Tech Forum

Depending on the current required by the different LED loads, the value of the Cds sensor is critical. In addition, you should include hysteresis to snap the load ON or OFF, rather than have it operate erratically at the dawn or dusk threshold. If the Cds sensor has a large value at the critical threshold, there will not be enough current to bias the transistor ON to it’s saturation state.

To remedy this problem, I have included two circuits which solve your issues. Figure 1 uses two transistors with positive feedback to create the needed hysteresis and gain to drive an output stage that provides 100 mA current limiting in case your load circuit shorts out.

Figure 2 circuit uses a 4093 quad-nand schmitt trigger (that has 1 volt hysteresis) and drives the same output stage as circuit one. The second circuit is probably the easiest one to implement, but requires the fourteen-pin 4093 IC. You will still need to select the a Cds cell that has around a megohm of resistance when dark and 10K or less resistance when light. Hope this helps you.

Power supply not specified.
Top circuit operating range using common 555 is from 5 to 15 volts by data sheet. IC 4017 data sheet specifies current drive limit about one milliamp. Some amplification required to drive LED at 10 to 20 milliamps

Bottom circuit requires at least 12 volts to operate series string of LEDs. Three LEDs in series add up to: G(3.2) + R(1.8) + G(3.2) = 8.2 volts. Requires at least 12 volt power to allow for current limit resistor voltage drop. LEDS will load down ring oscillator as shown. Need high impedance buffer to isolate LEDs from Resistor Capacitor time constant.
 

a) The logic of operation of CDS photocells is:
No Light = high resistance
Max Light = Low resistance
 

As shown, that logic will tend to turn on the transistor during the daytime and turn it off during the night. Simple solution is to swap 100K resistor with photoresistor in circuit. You will probably need to adjust resistor values to operate the way you require. You also need to limit current into the base of the transistor.

Not every photoresistor will work as the range of resistance variation must match the required transistor bias. You could measure the resistance of the photo resistor with an ohmmeter for both dark and light environment or look up the data sheet from Digikey, Mouser or the manufacturer.

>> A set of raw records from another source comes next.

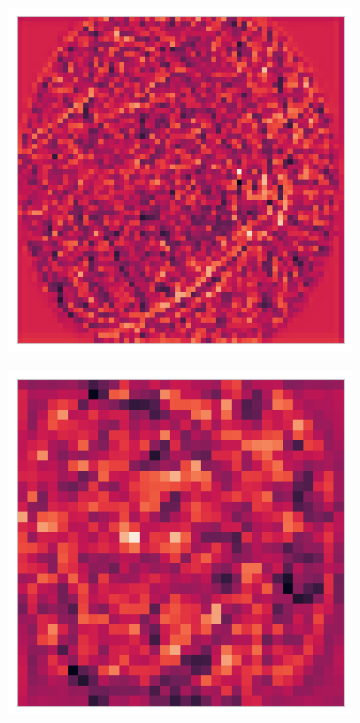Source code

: \begin{figure}
\begin{subfigure}[b]{0.19\textwidth}
    \end{subfigure}
    \hfill
          \begin{subfigure}[b]{0.19\textwidth}
         \centering
         \includegraphics[width=\textwidth, height=\textwidth]{figures/chapter6/features/10988_left/10988_left_2.png}
    \end{subfigure}
    \hfill
    \begin{subfigure}[b]{0.19\textwidth}
         \centering
         \includegraphics[width=\textwidth, height=\textwidth]{figures/chapter6/features/10988_left/10988_left_3.png}

\end{subfigure}
\end{figure}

See above circuit from Linear Technology Spice program.
 

Some CDS photo resistors are about 200K ohms in the dark and about 4K ohms in light. If the range is less, the transistors will always stay on. Measure the photoresistor in light with an ohmmeter. Cover the photo resistor to measure dark resistance.
 

b) Optimum bias would provide about 0.6 to 1.0 volts or more at the transistor base (relative to emitter) to turn on and less than that threshold to turn off. Depends on required current from collector to emitter.

You did not specify your power supply voltage. The 555 IC works best from about 5 to 15 volts. Three LEDS in series need at least 12 volts as shown.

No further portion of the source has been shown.